* [About this task]
Nothing outside the range is wanted. Repeat exactly the lines below from the one with "first step in" through the one with "experiments with early".

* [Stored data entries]
_ _ _ _ _
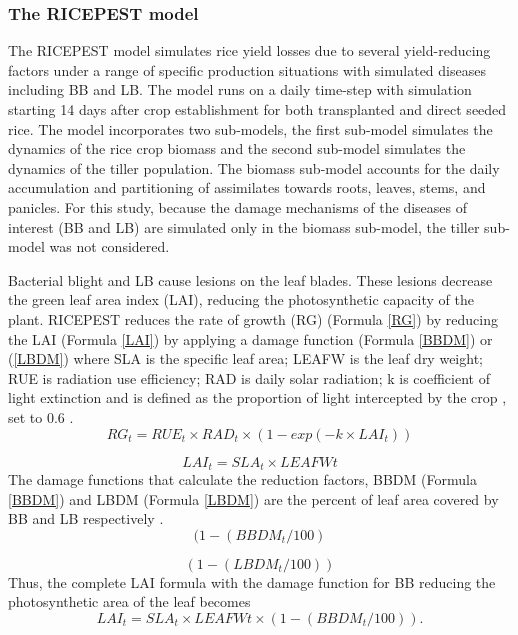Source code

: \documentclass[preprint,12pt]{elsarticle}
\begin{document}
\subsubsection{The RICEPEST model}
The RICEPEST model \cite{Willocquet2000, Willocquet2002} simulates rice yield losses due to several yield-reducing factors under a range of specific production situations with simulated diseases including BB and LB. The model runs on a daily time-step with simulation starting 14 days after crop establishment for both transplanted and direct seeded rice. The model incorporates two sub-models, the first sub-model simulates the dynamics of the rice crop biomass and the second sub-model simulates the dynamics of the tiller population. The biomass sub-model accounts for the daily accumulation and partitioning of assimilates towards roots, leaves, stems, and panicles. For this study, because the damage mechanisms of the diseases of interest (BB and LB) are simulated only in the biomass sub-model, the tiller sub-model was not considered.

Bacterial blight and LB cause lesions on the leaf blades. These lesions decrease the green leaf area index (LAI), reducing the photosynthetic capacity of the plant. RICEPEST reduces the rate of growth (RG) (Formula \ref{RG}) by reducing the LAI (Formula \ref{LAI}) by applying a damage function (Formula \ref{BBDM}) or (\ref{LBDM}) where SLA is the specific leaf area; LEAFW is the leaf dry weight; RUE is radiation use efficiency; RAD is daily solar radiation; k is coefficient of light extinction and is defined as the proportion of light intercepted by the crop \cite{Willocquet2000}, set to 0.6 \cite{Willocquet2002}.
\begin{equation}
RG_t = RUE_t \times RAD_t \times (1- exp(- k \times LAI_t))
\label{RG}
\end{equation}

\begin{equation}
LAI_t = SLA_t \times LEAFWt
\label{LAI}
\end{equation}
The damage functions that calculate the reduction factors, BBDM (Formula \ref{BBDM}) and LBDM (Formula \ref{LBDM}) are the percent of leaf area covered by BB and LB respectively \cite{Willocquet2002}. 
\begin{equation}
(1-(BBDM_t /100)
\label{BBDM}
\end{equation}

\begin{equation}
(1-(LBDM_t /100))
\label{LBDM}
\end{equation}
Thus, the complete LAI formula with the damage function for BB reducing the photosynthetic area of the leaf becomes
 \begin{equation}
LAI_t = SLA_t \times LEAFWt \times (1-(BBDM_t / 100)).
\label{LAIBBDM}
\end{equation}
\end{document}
_ _ _ _ _
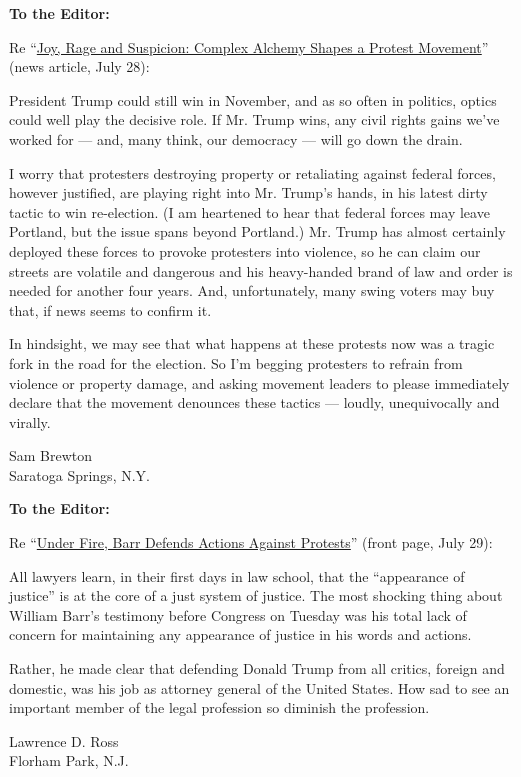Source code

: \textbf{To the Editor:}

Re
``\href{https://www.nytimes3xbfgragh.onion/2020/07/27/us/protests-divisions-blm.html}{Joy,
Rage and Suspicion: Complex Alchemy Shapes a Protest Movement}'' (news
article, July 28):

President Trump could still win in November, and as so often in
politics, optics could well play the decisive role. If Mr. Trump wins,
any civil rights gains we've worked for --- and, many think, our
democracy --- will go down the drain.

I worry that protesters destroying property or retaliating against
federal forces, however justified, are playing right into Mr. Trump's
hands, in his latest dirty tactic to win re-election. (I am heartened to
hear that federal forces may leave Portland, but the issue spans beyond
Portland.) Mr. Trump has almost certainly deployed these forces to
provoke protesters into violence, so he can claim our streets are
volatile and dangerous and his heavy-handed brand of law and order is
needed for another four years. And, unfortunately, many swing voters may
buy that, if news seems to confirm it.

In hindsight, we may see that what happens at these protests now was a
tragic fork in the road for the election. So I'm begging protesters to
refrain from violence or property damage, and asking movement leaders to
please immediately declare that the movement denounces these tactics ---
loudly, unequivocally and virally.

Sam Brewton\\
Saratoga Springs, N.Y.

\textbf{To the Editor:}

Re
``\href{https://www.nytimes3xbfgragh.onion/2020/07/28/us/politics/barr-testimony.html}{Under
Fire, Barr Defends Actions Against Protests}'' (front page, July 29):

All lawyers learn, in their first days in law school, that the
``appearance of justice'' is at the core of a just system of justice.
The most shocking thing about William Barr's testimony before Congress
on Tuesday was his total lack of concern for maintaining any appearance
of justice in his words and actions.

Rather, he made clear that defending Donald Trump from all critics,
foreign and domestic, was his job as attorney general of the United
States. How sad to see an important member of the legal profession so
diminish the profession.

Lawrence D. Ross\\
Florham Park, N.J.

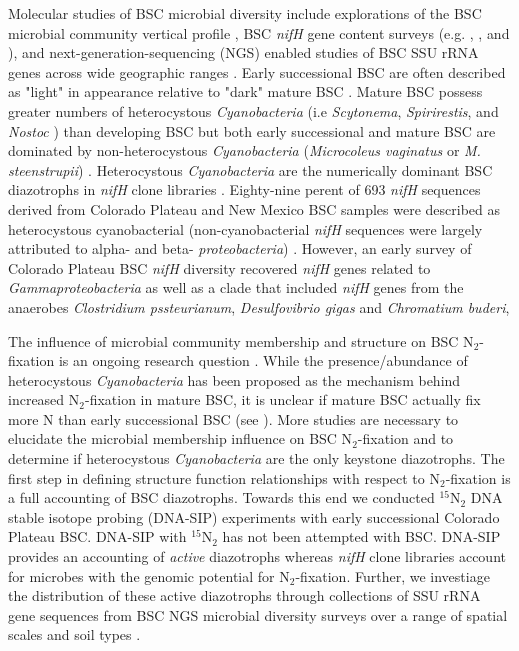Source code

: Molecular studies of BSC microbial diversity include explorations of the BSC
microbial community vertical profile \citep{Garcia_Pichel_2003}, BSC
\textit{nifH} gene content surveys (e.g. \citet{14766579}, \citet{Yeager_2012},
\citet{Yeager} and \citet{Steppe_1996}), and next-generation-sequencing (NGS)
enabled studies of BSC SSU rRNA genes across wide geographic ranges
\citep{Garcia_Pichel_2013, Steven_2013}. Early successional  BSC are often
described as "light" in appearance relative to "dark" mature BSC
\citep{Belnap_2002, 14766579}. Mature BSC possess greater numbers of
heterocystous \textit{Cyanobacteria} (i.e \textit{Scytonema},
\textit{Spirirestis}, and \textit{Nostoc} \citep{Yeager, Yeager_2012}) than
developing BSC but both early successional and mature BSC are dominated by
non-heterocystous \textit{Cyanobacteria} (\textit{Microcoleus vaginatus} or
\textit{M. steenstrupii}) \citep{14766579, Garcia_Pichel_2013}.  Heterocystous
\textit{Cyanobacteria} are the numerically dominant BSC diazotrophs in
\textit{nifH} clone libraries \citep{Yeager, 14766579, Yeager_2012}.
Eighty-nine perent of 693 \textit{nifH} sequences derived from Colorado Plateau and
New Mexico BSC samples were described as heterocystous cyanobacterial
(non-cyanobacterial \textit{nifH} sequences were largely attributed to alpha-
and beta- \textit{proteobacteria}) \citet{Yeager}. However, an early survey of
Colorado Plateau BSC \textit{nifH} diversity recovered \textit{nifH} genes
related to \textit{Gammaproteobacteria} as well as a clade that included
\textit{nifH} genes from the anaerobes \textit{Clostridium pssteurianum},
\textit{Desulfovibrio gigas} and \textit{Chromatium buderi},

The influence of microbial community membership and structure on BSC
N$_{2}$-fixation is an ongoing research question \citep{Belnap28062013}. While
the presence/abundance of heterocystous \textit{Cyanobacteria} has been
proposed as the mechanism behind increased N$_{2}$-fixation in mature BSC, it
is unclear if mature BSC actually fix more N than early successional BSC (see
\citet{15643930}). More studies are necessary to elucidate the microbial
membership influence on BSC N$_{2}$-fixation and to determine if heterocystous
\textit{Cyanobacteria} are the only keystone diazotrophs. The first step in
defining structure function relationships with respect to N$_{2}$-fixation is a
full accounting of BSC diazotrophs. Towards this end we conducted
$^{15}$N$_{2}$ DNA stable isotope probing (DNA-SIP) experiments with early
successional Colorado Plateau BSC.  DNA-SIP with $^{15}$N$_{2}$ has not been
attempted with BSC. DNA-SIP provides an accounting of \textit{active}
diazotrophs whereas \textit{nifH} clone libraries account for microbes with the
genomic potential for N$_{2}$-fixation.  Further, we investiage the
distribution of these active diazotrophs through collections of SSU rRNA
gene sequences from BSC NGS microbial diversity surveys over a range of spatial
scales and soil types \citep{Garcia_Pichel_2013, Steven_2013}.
_ _ _ _ _
* [Exercise result]
\textit{Cyanobacteria} are the only keystone diazotrophs. The first step in
defining structure function relationships with respect to N$_{2}$-fixation is a
full accounting of BSC diazotrophs. Towards this end we conducted
$^{15}$N$_{2}$ DNA stable isotope probing (DNA-SIP) experiments with early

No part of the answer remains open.